For the Arkansas Valley economy, having plenty of water is vital; especially for the ranchers and outfitters.

Rafting typically tapers off in mid to late summer as the water levels drop. This year that may not be the case.

“Based on what we know, [the water levels] should be good into July and August when it’s critical for rafting,” said Scanga.

The wealth of water could make things more difficult for some sportsmen, like fishermen. Scanga pointed out that heavy flow could result in muddy streams and rivers, making fishing more difficult.

The rafting industry could experience some potential drawbacks should the snow rapidly recede from the higher elevations.
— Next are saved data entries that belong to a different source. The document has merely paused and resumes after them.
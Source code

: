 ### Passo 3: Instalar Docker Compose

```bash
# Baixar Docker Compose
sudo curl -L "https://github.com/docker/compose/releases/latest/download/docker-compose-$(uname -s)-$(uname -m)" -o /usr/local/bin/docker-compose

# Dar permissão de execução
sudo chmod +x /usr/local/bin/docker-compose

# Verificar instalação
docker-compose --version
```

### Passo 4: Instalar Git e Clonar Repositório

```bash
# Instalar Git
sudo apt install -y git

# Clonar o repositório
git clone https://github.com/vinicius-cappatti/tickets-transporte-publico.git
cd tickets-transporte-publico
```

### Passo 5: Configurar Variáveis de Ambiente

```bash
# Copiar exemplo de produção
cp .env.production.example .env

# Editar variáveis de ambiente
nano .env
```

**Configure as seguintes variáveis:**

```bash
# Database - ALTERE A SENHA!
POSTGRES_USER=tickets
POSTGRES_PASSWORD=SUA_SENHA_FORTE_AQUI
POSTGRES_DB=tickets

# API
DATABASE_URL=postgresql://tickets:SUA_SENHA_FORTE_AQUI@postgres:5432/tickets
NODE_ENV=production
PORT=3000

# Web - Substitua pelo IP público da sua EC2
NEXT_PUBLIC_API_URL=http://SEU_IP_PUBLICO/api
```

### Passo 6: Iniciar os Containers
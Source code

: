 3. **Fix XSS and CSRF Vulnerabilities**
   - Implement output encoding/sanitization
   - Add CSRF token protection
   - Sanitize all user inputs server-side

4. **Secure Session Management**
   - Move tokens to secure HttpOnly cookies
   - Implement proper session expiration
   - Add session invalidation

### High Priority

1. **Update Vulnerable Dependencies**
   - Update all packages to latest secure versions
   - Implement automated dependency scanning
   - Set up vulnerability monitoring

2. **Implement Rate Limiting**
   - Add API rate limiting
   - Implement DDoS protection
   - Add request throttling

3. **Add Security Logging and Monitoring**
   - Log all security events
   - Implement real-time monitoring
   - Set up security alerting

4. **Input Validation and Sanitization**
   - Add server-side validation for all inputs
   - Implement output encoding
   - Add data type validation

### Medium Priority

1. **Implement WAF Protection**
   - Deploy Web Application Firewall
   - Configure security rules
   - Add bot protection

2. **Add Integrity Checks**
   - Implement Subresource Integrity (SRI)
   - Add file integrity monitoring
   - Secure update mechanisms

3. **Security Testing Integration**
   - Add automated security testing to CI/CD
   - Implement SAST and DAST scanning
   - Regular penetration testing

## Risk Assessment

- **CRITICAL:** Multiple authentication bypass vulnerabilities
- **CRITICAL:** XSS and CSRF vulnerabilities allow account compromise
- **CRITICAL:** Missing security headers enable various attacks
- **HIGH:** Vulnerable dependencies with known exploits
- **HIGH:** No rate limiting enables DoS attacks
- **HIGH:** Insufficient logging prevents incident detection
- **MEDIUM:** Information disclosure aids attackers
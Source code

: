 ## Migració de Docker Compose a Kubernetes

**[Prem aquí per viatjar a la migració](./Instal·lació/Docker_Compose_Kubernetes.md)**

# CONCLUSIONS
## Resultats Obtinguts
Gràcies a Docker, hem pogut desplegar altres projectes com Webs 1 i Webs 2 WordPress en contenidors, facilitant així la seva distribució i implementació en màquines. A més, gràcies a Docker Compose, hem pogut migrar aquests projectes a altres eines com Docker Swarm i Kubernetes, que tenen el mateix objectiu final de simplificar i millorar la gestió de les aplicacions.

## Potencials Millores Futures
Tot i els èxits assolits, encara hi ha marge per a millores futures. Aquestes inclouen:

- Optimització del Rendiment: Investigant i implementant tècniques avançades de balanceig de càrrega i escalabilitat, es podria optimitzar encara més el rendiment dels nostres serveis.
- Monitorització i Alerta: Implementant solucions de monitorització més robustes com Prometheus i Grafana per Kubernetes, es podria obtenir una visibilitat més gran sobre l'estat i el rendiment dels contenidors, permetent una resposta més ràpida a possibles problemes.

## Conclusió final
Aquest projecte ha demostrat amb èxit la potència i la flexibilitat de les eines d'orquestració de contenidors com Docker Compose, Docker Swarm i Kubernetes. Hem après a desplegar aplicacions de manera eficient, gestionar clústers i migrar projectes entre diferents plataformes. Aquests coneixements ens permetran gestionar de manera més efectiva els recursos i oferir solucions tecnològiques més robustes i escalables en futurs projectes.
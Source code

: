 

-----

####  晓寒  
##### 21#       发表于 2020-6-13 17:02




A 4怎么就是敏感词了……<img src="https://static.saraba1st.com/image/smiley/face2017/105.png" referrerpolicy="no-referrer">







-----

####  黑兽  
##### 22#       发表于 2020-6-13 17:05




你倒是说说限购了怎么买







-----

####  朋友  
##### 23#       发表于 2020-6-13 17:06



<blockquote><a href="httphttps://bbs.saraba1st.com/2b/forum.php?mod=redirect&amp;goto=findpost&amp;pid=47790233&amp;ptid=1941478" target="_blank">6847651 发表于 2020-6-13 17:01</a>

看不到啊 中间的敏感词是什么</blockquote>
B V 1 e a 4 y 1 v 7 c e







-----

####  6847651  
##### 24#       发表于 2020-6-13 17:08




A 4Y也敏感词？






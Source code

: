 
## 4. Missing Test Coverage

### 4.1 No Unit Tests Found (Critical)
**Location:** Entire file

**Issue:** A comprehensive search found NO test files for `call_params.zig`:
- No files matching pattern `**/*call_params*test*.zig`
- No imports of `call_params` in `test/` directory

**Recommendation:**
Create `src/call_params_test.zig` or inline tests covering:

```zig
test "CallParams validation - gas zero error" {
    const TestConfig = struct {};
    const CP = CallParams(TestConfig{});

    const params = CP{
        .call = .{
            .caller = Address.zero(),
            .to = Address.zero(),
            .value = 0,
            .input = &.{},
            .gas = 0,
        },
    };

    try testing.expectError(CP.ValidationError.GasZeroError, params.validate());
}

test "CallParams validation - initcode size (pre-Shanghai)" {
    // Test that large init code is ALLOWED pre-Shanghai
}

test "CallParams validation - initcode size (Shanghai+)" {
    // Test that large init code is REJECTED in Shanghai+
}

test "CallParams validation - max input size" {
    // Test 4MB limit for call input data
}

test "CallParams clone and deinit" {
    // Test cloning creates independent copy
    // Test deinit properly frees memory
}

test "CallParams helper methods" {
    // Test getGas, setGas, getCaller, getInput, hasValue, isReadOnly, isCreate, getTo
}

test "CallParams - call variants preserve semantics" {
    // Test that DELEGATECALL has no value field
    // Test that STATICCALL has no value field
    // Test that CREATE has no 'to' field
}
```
“If [the snowmelt] comes off too fast [the river] could be too dangerous (for rafting),” said Scanga.

While snowmelt conditions look good now, there is always the possibility that conditions could change quickly. Scanga, though optimistic, acknowledged that the threat of another summer drought still lingers. “We could [have one] if it gets really hot and we don’t get any [precipitation]. That potential gets less and less as we go.”

Ultimately, however, Scanga says he likes what he is seeing. “We are at the mercy of Mother Nature.” he said, “but based on what we know now it should be a good [year].”